Sheriff Walt Longmire of Absaroka County, Wyoming, is back for another mystery. No, Walt didn’t go away after his television series ended. Walt was around long before the series, and creator Craig Johnson keeps the mysteries coming. As I’ve said before, the series was good, but the books are excellent.

Johnson, originally from Oklahoma, has lived in rural Wyoming for many years. With 20 Longmire novels, and a series that ran six seasons, Walt Longmire is a well-known character. He is brave, duty-bound, and an unpretentious man, who follows a case like a dog on the trail of a bone.
“Walt is who Craig would like to be in 10 years,” said Johnson’s wife. “It’s just he’s off to an incredibly slow start. … Not only is Craig Walt, he’s also Henry, Vic, the dog.”
Walt the television character is stoic, serious and closed. I enjoyed the series, but as I’ve said in other book reviews, the TV version is humorless and wound very tight. The book Walt is a hoot; funny, quirky and a bit daring. Book Walt is very interesting.
First Frost (Viking, 2024) is the newest Longmire mystery. As is frequently the case, Johnson utilizes a story that takes place in the present and flashes back to 1964. Walt and Henry leave California for a cross-country trip before each is to arrive for their military induction after college. They immediately run into a problem and things are complicated and not as they seem. That story is told to Vic in flashbacks as current day Walt has his own problems: a hearing regarding use of deadly force, as outlined in the previous Longmire book, The Longmire Defense.
The Longmire novels are mystical and spiritual in a way the television series avoided. Johnson gives the audience things that cannot be explained, or things that have a real world explanation, but also something that requires a deeper belief. In these books, and First Frost is one, there is a clash of cultures, and the ugly specter of race. Not only are Native Americans treated as a burden, this book revisits the internment of Japanese-Americans during the Second World War, and the prejudice that lingered years after the war.
For me, Johnson creates stories that blend reality and fantasy, and push the boundaries of time. I’m often not sure whether it is day or night. No one seems to sleep. Time is meaningless.
In First Frost, Johnson is able to keep several stories going at the same time, juggling intersecting events and eras. In the surface, his books seem straightforward, but that is often not the case.
The 1964 Walt and Henry aren’t much different from the current incarnation, but it’s interesting to meet their younger selves. The 1964 story is superior to the current day story, so much so that I wish the book had been the entire flashback. Walt and Henry are out of college, about to depart California, and soon to join the military, when a boat appears to be sinking and the crew in trouble. They quickly jump in the oceans to rescue the crew from drowning. True to their character, they risk their lives to save strangers in trouble. This sense of duty is the focus of First Frost, and will get them into further trouble.

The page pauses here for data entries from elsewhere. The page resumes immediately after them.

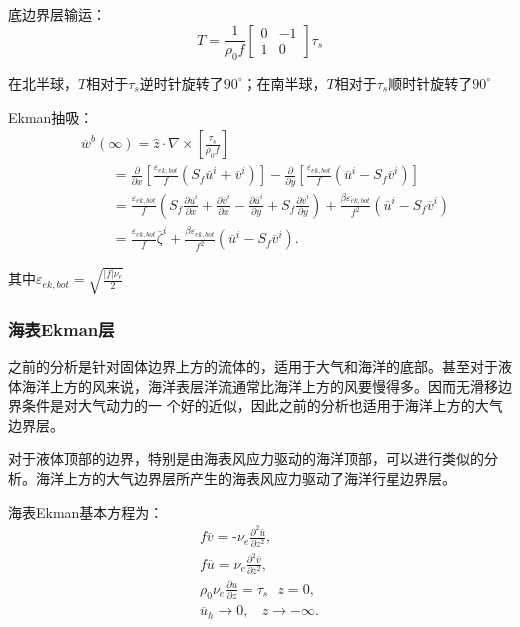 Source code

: \documentclass{article}
\begin{document}
底边界层输运：
$$T=\frac{1}{\rho_0f}\begin{bmatrix}
    0&-1\\
    1& 0
\end{bmatrix}\tau_s$$

在北半球，$T$相对于$\tau_s$逆时针旋转了$90^{\circ}$；在南半球，$T$相对于$\tau_s$顺时针旋转了$90^{\circ}$

Ekman抽吸：
\begin{align}
  & {{\overline{w}}^{b}}(\infty )=\widehat{z}\cdot \nabla \times \left[ \frac{{{\tau }_{s}}}{{{\rho }_{0}}f} \right] \\ 
 & \ \ \ \ \ \ \ \ \ \ =\frac{\partial }{\partial x}\left[\frac{{{\varepsilon }_{ek,bot}}}{f}({{S}_{f}}{{\overline{u}}^{i}}+{{\overline{v}}^{i}})\right]-\frac{\partial }{\partial y}\left[\frac{{{\varepsilon }_{ek,bot}}}{f}({{\overline{u}}^{i}}-{{S}_{f}}{{\overline{v}}^{i}})\right] \\ 
 & \ \ \ \ \ \ \ \ \ \ =\frac{{{\varepsilon }_{ek,bot}}}{f}({{S}_{f}}\frac{\partial {{\overline{u}}^{i}}}{\partial x}+\frac{\partial {{\overline{v}}^{i}}}{\partial x}-\frac{\partial {{\overline{u}}^{i}}}{\partial y}+{{S}_{f}}\frac{\partial {{\overline{v}}^{i}}}{\partial y})+\frac{\beta {{\varepsilon }_{ek,bot}}}{{{f}^{2}}}({{\overline{u}}^{i}}-{{S}_{f}}{{\overline{v}}^{i}}) \\ 
 & \ \ \ \ \ \ \ \ \ \ =\frac{{{\varepsilon }_{ek,bot}}}{f}{{\overline{\zeta }}^{i}}+\frac{\beta {{\varepsilon }_{ek,bot}}}{{{f}^{2}}}({{\overline{u}}^{i}}-{{S}_{f}}{{\overline{v}}^{i}}).\ \ \ \  
\end{align}

其中${\varepsilon }_{ek,bot}=\sqrt{\frac{|f|\nu_e}{2}}$

\subsubsection{海表Ekman层}
之前的分析是针对固体边界上方的流体的，适用于大气和海洋的底部。甚至对于液体海洋上方的风来说，海洋表层洋流通常比海洋上方的风要慢得多。因而无滑移边界条件是对大气动力的一 个好的近似，因此之前的分析也适用于海洋上方的大气边界层。

对于液体顶部的边界，特别是由海表风应力驱动的海洋顶部，可以进行类似的分析。海洋上方的大气边界层所产生的海表风应力驱动了海洋行星边界层。

海表Ekman基本方程为：
\begin{align}
  & f\overline{v}=\text{-}{{\nu }_{e}}\frac{{{\partial }^{2}}\overline{u}}{\partial {{z}^{2}}}, \\ 
 & f\overline{u}={{\nu }_{e}}\frac{{{\partial }^{2}}\overline{v}}{\partial {{z}^{2}}}, \\ 
 & \rho_0\nu_e\frac{\partial u}{\partial z} = \tau_s\ \ \ z=0, \\ 
 & {{\overline{u}}_{h}}\to 0,\ \ \ \ z\to -\infty .\ \ \ \  
\end{align}
\end{document}

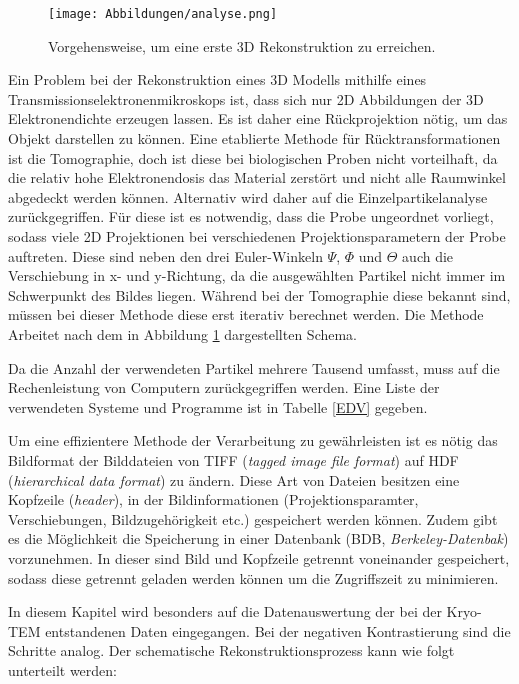 \begin{figure}
	\texttt{[image: Abbildungen/analyse.png]}
	\caption[Vorgehensweise zur ersten 3D Rekonstruktion]{Vorgehensweise, um eine erste 3D Rekonstruktion zu erreichen.}
	\label{vorgehensweise}
\end{figure}


Ein Problem bei der Rekonstruktion eines 3D Modells mithilfe eines Transmissionselektronenmikroskops ist, dass sich nur 2D Abbildungen der 3D Elektronendichte erzeugen lassen.
Es ist daher eine Rückprojektion nötig, um das Objekt darstellen zu können.
Eine etablierte Methode für Rücktransformationen ist die Tomographie, doch ist diese bei biologischen Proben nicht vorteilhaft, da die relativ hohe Elektronendosis das Material zerstört und nicht alle Raumwinkel abgedeckt werden können.
Alternativ wird daher auf die Einzelpartikelanalyse zurückgegriffen.
Für diese ist es notwendig, dass die Probe ungeordnet vorliegt, sodass viele 2D Projektionen bei verschiedenen Projektionsparametern der Probe auftreten.
Diese sind neben den drei Euler-Winkeln $\Psi$, $\Phi$ und $\Theta$ auch die Verschiebung in x- und y-Richtung, da die ausgewählten Partikel nicht immer im Schwerpunkt des Bildes liegen.
Während bei der Tomographie diese bekannt sind, müssen bei dieser Methode diese erst iterativ berechnet werden.
Die Methode Arbeitet nach dem in Abbildung \ref{vorgehensweise} dargestellten Schema.

Da die Anzahl der verwendeten Partikel mehrere Tausend umfasst, muss auf die Rechenleistung von Computern zurückgegriffen werden.
Eine Liste der verwendeten Systeme und Programme ist in Tabelle \ref{EDV} gegeben.

Um eine effizientere Methode der Verarbeitung zu gewährleisten ist es nötig das Bildformat der Bilddateien von TIFF (\textit{tagged image file format}) auf HDF (\textit{hierarchical data format}) zu ändern.
Diese Art von Dateien besitzen eine Kopfzeile (\textit{header}), in der Bildinformationen (Projektionsparamter, Verschiebungen, Bildzugehörigkeit etc.) gespeichert werden können.
Zudem gibt es die Möglichkeit die Speicherung in einer Datenbank (BDB, \textit{Berkeley-Datenbak}) vorzunehmen.
In dieser sind Bild und Kopfzeile getrennt voneinander gespeichert, sodass diese getrennt geladen werden können um die Zugriffszeit zu minimieren.

In diesem Kapitel wird besonders auf die Datenauswertung der bei der Kryo-TEM entstandenen Daten eingegangen.
Bei der negativen Kontrastierung sind die Schritte analog. 
Der schematische Rekonstruktionsprozess kann wie folgt unterteilt werden:


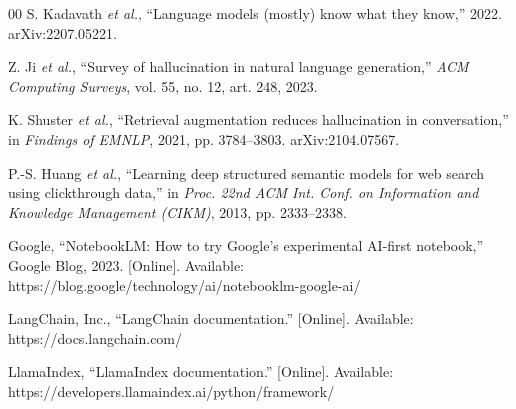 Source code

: \documentclass[conference]{IEEEtran}
\begin{document}
\begin{thebibliography}{00}
 S. Kadavath \emph{et al.}, ``Language models (mostly) know what they know,'' 2022. arXiv:2207.05221.

 Z. Ji \emph{et al.}, ``Survey of hallucination in natural language generation,'' \emph{ACM Computing Surveys}, vol. 55, no. 12, art. 248, 2023.

 K. Shuster \emph{et al.}, ``Retrieval augmentation reduces hallucination in conversation,'' in \emph{Findings of EMNLP}, 2021, pp. 3784--3803. arXiv:2104.07567.

 P.-S. Huang \emph{et al.}, ``Learning deep structured semantic models for web search using clickthrough data,'' in \emph{Proc. 22nd ACM Int. Conf. on Information and Knowledge Management (CIKM)}, 2013, pp. 2333--2338.

 Google, ``NotebookLM: How to try Google's experimental AI-first notebook,'' Google Blog, 2023. [Online]. Available: https://blog.google/technology/ai/notebooklm-google-ai/

 LangChain, Inc., ``LangChain documentation.'' [Online]. Available: https://docs.langchain.com/

 LlamaIndex, ``LlamaIndex documentation.'' [Online]. Available: https://developers.llamaindex.ai/python/framework/

\end{thebibliography}
\end{document}
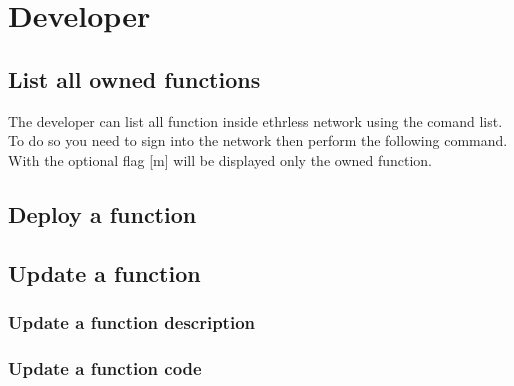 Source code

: \section{Developer}

\subsection{List all owned functions}
The developer can list all function inside ethrless network using the comand list. To do so you need to sign into the network then perform the following command.
\newline With the optional flag [m] will be displayed only the owned function.

\subsection{Deploy a function}

\subsection{Update a function}

\subsubsection{Update a function description}

\subsubsection{Update a function code}
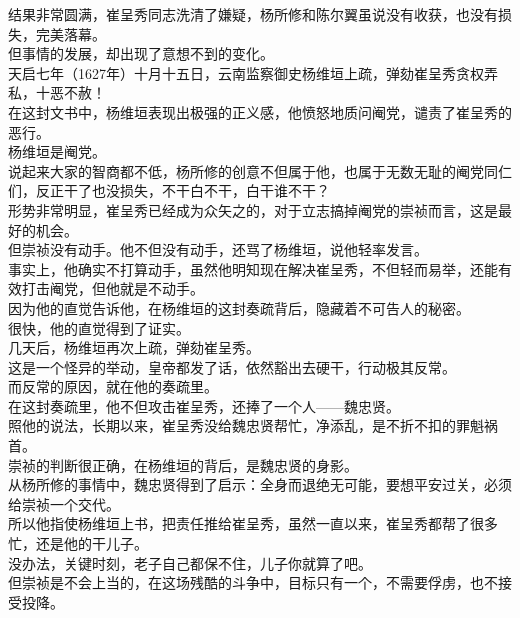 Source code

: \begin{multicols}{\theparacolNo}
结果非常圆满，崔呈秀同志洗清了嫌疑，杨所修和陈尔翼虽说没有收获，也没有损失，完美落幕。\\

但事情的发展，却出现了意想不到的变化。\\

天启七年（1627年）十月十五日，云南监察御史杨维垣上疏，弹劾崔呈秀贪权弄私，十恶不赦！\\

在这封文书中，杨维垣表现出极强的正义感，他愤怒地质问阉党，谴责了崔呈秀的恶行。\\

杨维垣是阉党。\\

说起来大家的智商都不低，杨所修的创意不但属于他，也属于无数无耻的阉党同仁们，反正干了也没损失，不干白不干，白干谁不干？\\

形势非常明显，崔呈秀已经成为众矢之的，对于立志搞掉阉党的崇祯而言，这是最好的机会。\\

但崇祯没有动手。他不但没有动手，还骂了杨维垣，说他轻率发言。\\

事实上，他确实不打算动手，虽然他明知现在解决崔呈秀，不但轻而易举，还能有效打击阉党，但他就是不动手。\\

因为他的直觉告诉他，在杨维垣的这封奏疏背后，隐藏着不可告人的秘密。\\

很快，他的直觉得到了证实。\\

几天后，杨维垣再次上疏，弹劾崔呈秀。\\

这是一个怪异的举动，皇帝都发了话，依然豁出去硬干，行动极其反常。\\

而反常的原因，就在他的奏疏里。\\

在这封奏疏里，他不但攻击崔呈秀，还捧了一个人——魏忠贤。\\

照他的说法，长期以来，崔呈秀没给魏忠贤帮忙，净添乱，是不折不扣的罪魁祸首。\\

崇祯的判断很正确，在杨维垣的背后，是魏忠贤的身影。\\

从杨所修的事情中，魏忠贤得到了启示：全身而退绝无可能，要想平安过关，必须给崇祯一个交代。\\

所以他指使杨维垣上书，把责任推给崔呈秀，虽然一直以来，崔呈秀都帮了很多忙，还是他的干儿子。\\

没办法，关键时刻，老子自己都保不住，儿子你就算了吧。\\

但崇祯是不会上当的，在这场残酷的斗争中，目标只有一个，不需要俘虏，也不接受投降。\\
\ifnum{}
	\end{multicols}
\fi
\newpage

While I found the flashback story to be the one to hold your attention, it seemed to veer too far into Jack Reacher territory. When describing a Longmire fight scene, the name Reacher could be aptly substituted. The book’s ending was a bit far-fetched, and a bit of a reach, or should I say, Reacher.
I hope Johnson’s next Longmire installment is a bit less sensational, and more focused on Walt and Vic. Still, First Frost was an enjoyable read.